Wenn man in Kapstadt ist und auf den Tafelberg möchte, dann muss man flexibel sein. Für Kapstadt und seinen vielen Sehenswürdigkeiten braucht man ohnehin mehrere Tage. Diese Tage sollten nie starr durchgeplant werden, um flexibel für den Tafelberg zu bleiben. Hier ist man sehr extrem abhängig vom Wetter. Ist zuviel Wind, gibt es kein Betrieb der Seilbahnen. Zuviele Wolken machen eine Erkundung des über 1000 Meter hohen Steinplateaus auch unmöglich.
Wir hatten uns am Dienstag spontan für diese Tour entschieden und im Nachhinein war es tatsächlich der beste Tag. Nach dem Frühstück wurde noch einmal auf der App nachgeschaut und die Tickets gebucht. "Heute wird es voll", sagte die Mutter des Vermieters noch zu uns. Und es kündigte sich ein heißer Tag an. In der Warteschlange stehen wollten wir nicht, erst Recht nicht mit der kleinen Madeleine. Also wieder VIP Tickets mit Fasttrack.
Es war Ferienzeit, so war die Fahrt nach Kapstadt total entspannt. Wir hielten uns auch nicht mit der anstrengenden Parkplatzsuche auf sondern nutzten Park&Ride. Alles total entspannt. Wir konnten den separaten VIP Eingang nutzen und in die nächste Gondel einsteigen.
Oben angekommen hatten wir einen fantastischen Blick auf Kapstadt und das Meer. Waldemar befand sich im Fotorausch und machte jede Menge Selfies und Landschaftsaufnahmen.

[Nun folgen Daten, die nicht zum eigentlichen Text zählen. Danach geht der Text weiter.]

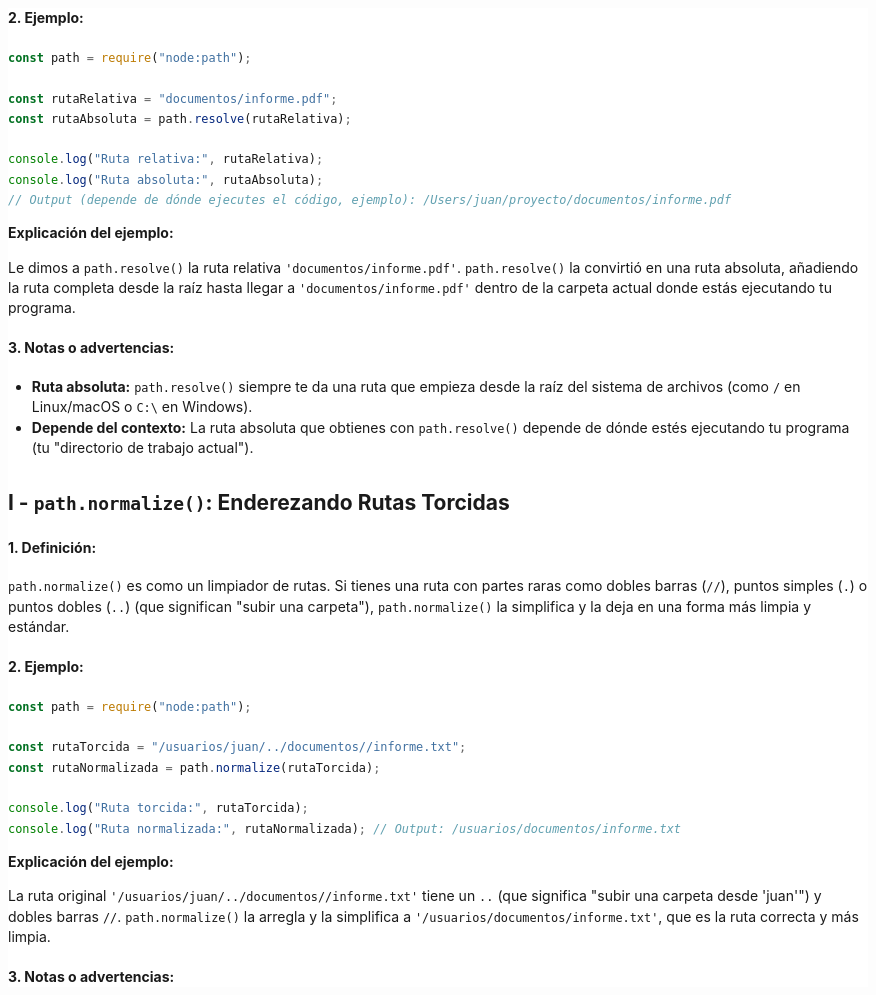 #### 2. **Ejemplo:**

```javascript
const path = require("node:path");

const rutaRelativa = "documentos/informe.pdf";
const rutaAbsoluta = path.resolve(rutaRelativa);

console.log("Ruta relativa:", rutaRelativa);
console.log("Ruta absoluta:", rutaAbsoluta);
// Output (depende de dónde ejecutes el código, ejemplo): /Users/juan/proyecto/documentos/informe.pdf
```

**Explicación del ejemplo:**

Le dimos a `path.resolve()` la ruta relativa `'documentos/informe.pdf'`. `path.resolve()` la convirtió en una ruta absoluta, añadiendo la ruta completa desde la raíz hasta llegar a `'documentos/informe.pdf'` dentro de la carpeta actual donde estás ejecutando tu programa.

#### 3. **Notas o advertencias:**

- **Ruta absoluta:** `path.resolve()` siempre te da una ruta que empieza desde la raíz del sistema de archivos (como `/` en Linux/macOS o `C:\` en Windows).
- **Depende del contexto:** La ruta absoluta que obtienes con `path.resolve()` depende de dónde estés ejecutando tu programa (tu "directorio de trabajo actual").

## I - `path.normalize()`: Enderezando Rutas Torcidas

#### 1. **Definición:**

`path.normalize()` es como un limpiador de rutas. Si tienes una ruta con partes raras como dobles barras (`//`), puntos simples (`.`) o puntos dobles (`..`) (que significan "subir una carpeta"), `path.normalize()` la simplifica y la deja en una forma más limpia y estándar.

#### 2. **Ejemplo:**

```javascript
const path = require("node:path");

const rutaTorcida = "/usuarios/juan/../documentos//informe.txt";
const rutaNormalizada = path.normalize(rutaTorcida);

console.log("Ruta torcida:", rutaTorcida);
console.log("Ruta normalizada:", rutaNormalizada); // Output: /usuarios/documentos/informe.txt
```

**Explicación del ejemplo:**

La ruta original `'/usuarios/juan/../documentos//informe.txt'` tiene un `..` (que significa "subir una carpeta desde 'juan'") y dobles barras `//`. `path.normalize()` la arregla y la simplifica a `'/usuarios/documentos/informe.txt'`, que es la ruta correcta y más limpia.

#### 3. **Notas o advertencias:**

Wir machten einen kleinen Spaziergang, weil Waldemar immer auf der Suche nach noch besseren Fotostopps war. Danach kehrten wir ein und gönnten uns ein paar Erfrischungen. Nun ging es zurück zu der Bergstation, um die Gondel nach unten zu nehmen. Oh Schreck, eine Menschenschlange von bestimmt 500 Metern. Die Menschen wurden mit Sonnenschirmen versorgt, um sich gegen die Sonne zu schützen. Es war mächtig warm.
Wir gingen an der Menge vorbei und erreichten unseren separaten Zugang. Die Zeitersparnis Betrug locker wieder mehr als zwei Stunden. Trotzdem reichte die Restzeit nicht für eine weitere Unternehmung aus. Wir fuhren zur Lodge zurück und ließen den Abend dort ausklingen.